Des idéologies contraires et inégales : facteur persistant de la déforestation
L’exploitation de la forêt amazonienne est également le résultat de politiques et d’idéologies contraires. En effet, si l’Amazonie représente pour les pouvoirs locaux et étrangers une terre de ressources économiques dont l’exploitation est nécessaire pour « moderniser » le pays, elle est pour les populations locales un écosystème où l’homme, la faune et la flore sont interconnectés dans un réseau fragile et complexe. Karamakate, le protagoniste du film, met en relief cette idée par sa façon de communiquer avec les plantes et les animaux. L’exploitation d’une ressource doit donc être modérée afin de maintenir cet équilibre et son utilisation doit être faite dans le respect. Ce contraste dans l’interprétation de la nature et de la fonction de la forêt amazonienne continue encore aujourd’hui. L’État et les compagnies d’exploitation possèdent cependant des infrastructures hors de portée des populations locales, qui leur permettent de promouvoir leurs intérêts dans des proportions largement supérieures. Les médias, les publicités commerciales ou les projets de loi menés par le président brésilien en sont un exemple. Cette asymétrie de pouvoir a permis à l’État moderne de faire prédominer son interprétation, ce qui peut expliquer pourquoi son exploitation abusive persiste.
Des conséquences environnementales et culturelles
Cette exploitation a des conséquences immédiates et sur le long terme à la fois pour l’environnement et pour les populations locales. Certaines de ces conséquences sont représentées dans le film, notamment à travers la représentation, à plusieurs reprises, d’étendues de bois brûlé lors du voyage de Karamakate. Les incendies en Amazonie brésilienne récemment médiatisés soulignent la pertinence de ce film. Les événements passés évoqués se font écho par de nombreux parallèles cinématographiques et font plus que jamais raisonner les enjeux contemporains.
Au-delà de ses conséquences environnementales, l’exploitation excessive de la forêt détruit des modes de vie et menace la survie de populations dépendantes de ces territoires.
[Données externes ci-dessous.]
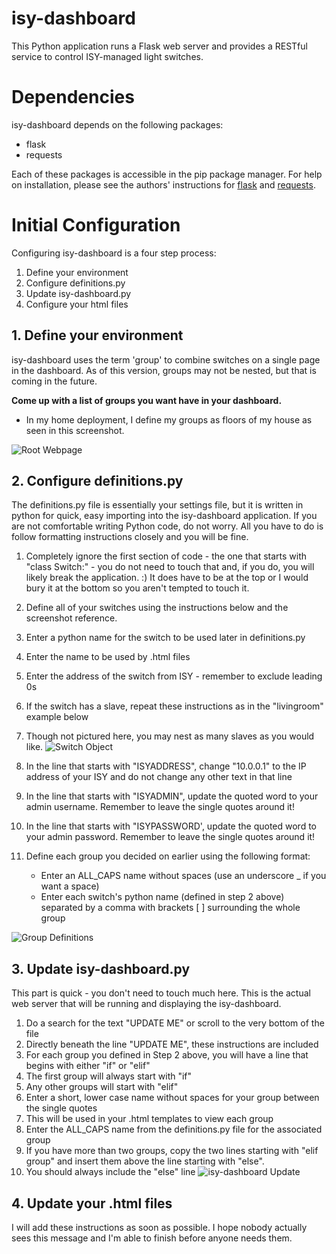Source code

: # isy-dashboard
This Python application runs a Flask web server and provides a RESTful service to control ISY-managed light switches.

# Dependencies
isy-dashboard depends on the following packages:
* flask
* requests

Each of these packages is accessible in the pip package manager. For help on installation, please see the authors' instructions for [flask](http://flask.pocoo.org/docs/0.10/installation/) and [requests](http://docs.python-requests.org/en/master/user/install/#install).

# Initial Configuration

Configuring isy-dashboard is a four step process:

1. Define your environment
2. Configure definitions.py
3. Update isy-dashboard.py
4. Configure your html files

## 1. Define your environment

isy-dashboard uses the term 'group' to combine switches on a single page in the dashboard. As of this version, groups may not be nested, but that is coming in the future.

**Come up with a list of groups you want have in your dashboard.**

* In my home deployment, I define my groups as floors of my house as seen in this screenshot.

![Root Webpage](http://i.imgur.com/tNdclnI.png "Root Webpage")

## 2. Configure definitions.py

The definitions.py file is essentially your settings file, but it is written in python for quick, easy importing into the isy-dashboard application. If you are not comfortable writing Python code, do not worry. All you have to do is follow formatting instructions closely and you will be fine.

1. Completely ignore the first section of code - the one that starts with "class Switch:" - you do not need to touch that and, if you do, you will likely break the application. :) It does have to be at the top or I would bury it at the bottom so you aren't tempted to touch it.
2. Define all of your switches using the instructions below and the screenshot reference.
  1. Enter a python name for the switch to be used later in definitions.py
  2. Enter the name to be used by .html files
  3. Enter the address of the switch from ISY - remember to exclude leading 0s
  4. If the switch has a slave, repeat these instructions as in the "livingroom" example below
  5. Though not pictured here, you may nest as many slaves as you would like.
![Switch Object](http://i.imgur.com/w8VWgwS.png "Switch Object Reference")

3. In the line that starts with "ISYADDRESS", change "10.0.0.1" to the IP address of your ISY and do not change any other text in that line
4. In the line that starts with "ISYADMIN", update the quoted word to your admin username. Remember to leave the single quotes around it!
5. In the line that starts with "ISYPASSWORD', update the quoted word to your admin password. Remember to leave the single quotes around it!
6. Define each group you decided on earlier using the following format:
   * Enter an ALL_CAPS name without spaces (use an underscore _ if you want a space)
   * Enter each switch's python name (defined in step 2 above) separated by a comma with brackets [ ] surrounding the whole group

![Group Definitions](http://i.imgur.com/ZynItzc.png "Group Definition Reference")

## 3. Update isy-dashboard.py
This part is quick - you don't need to touch much here. This is the actual web server that will be running and displaying the isy-dashboard.

1. Do a search for the text "UPDATE ME" or scroll to the very bottom of the file
  1. Directly beneath the line "UPDATE ME", these instructions are included
2. For each group you defined in Step 2 above, you will have a line that begins with either "if" or "elif"
  1. The first group will always start with "if"
  2. Any other groups will start with "elif"
3. Enter a short, lower case name without spaces for your group between the single quotes
  1. This will be used in your .html templates to view each group
4. Enter the ALL_CAPS name from the definitions.py file for the associated group
5. If you have more than two groups, copy the two lines starting with "elif group" and insert them above the line starting with "else". 
  1. You should always include the "else" line
![isy-dashboard Update](http://i.imgur.com/7fRDA6x.png "isy-dashboard.py Update")

## 4. Update your .html files
I will add these instructions as soon as possible. I hope nobody actually sees this message and I'm able to finish before anyone needs them.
Au début du film, Evans demande à Karamakate ce que représente la gigantesque fresque qu’il a peinte. Ce dernier répond : « Je ne me souviens plus ». Cette scène a un très fort impact. Karamakate est le dernier de son peuple, les autres ayant été décimés par la brutalité de la colonisation et de l’exploitation de l’Amazonie, ou assimilés. Il est donc le seul à pouvoir transmettre son savoir. L’extinction de son savoir comme conséquence de la colonisation et de l’exploitation économique représente donc un ethnocide. Les stratégies d’annihilation, d’encapsulation ou d’assimilation mises en place le long du XXe siècle afin de dominer les peuples autochtones ont largement participé à cet amenuisement culturel. Le peuple Kawahiva, sur le point de disparaître, en est un exemple contemporain. Son territoire se trouve envahi par l’arrivée de bûcherons depuis plusieurs années et les possibilités de fuite s’amincissent.
Rendre la parole aux populations locales
Ce film adopte le point de vue des populations autochtones, voire de la forêt elle-même, ce qui est original et novateur. Les longues séquences montrant le paysage ainsi que l’usage de plus de 7 langues montrent cette volonté de construire un récit provenant des cultures locales.
Il est nécessaire de continuer d’adopter ce point de vue afin d’acquérir une compréhension globale des enjeux de cette région. Ils sont internationaux mais aussi locaux. La voix des populations indigènes est dorénavant plus portante et leur cause bénéficie de plus de résonance, notamment grâce aux ONG ou à certains acteurs locaux, tels que Raoni. Ce guide du peuple Kayapó a contribué à la médiatisation des problématiques amazoniennes dès les années 1950, ce qui a engendré une première prise de conscience mondiale. Il a été indispensable dans la création de la Fondation Rainforest, qui a contribué à l’inauguration d’un parc national d’une superficie similaire à un tiers de la France. Ceci pourrait sur le long terme contribuer à rectifier l’asymétrie de pouvoir. Néanmoins, la personnalité de Bolsonaro et son aversion à tout dialogue bâillonnent ces communautés, qui tentent désormais de trouver une audience avec l’aide des médias d’opposition nationaux et internationaux. Il faut alors veiller à ce que cette voix ne soit pas ignorée lorsque son message s’oppose aux intérêts des gouvernements locaux et des pays occidentaux.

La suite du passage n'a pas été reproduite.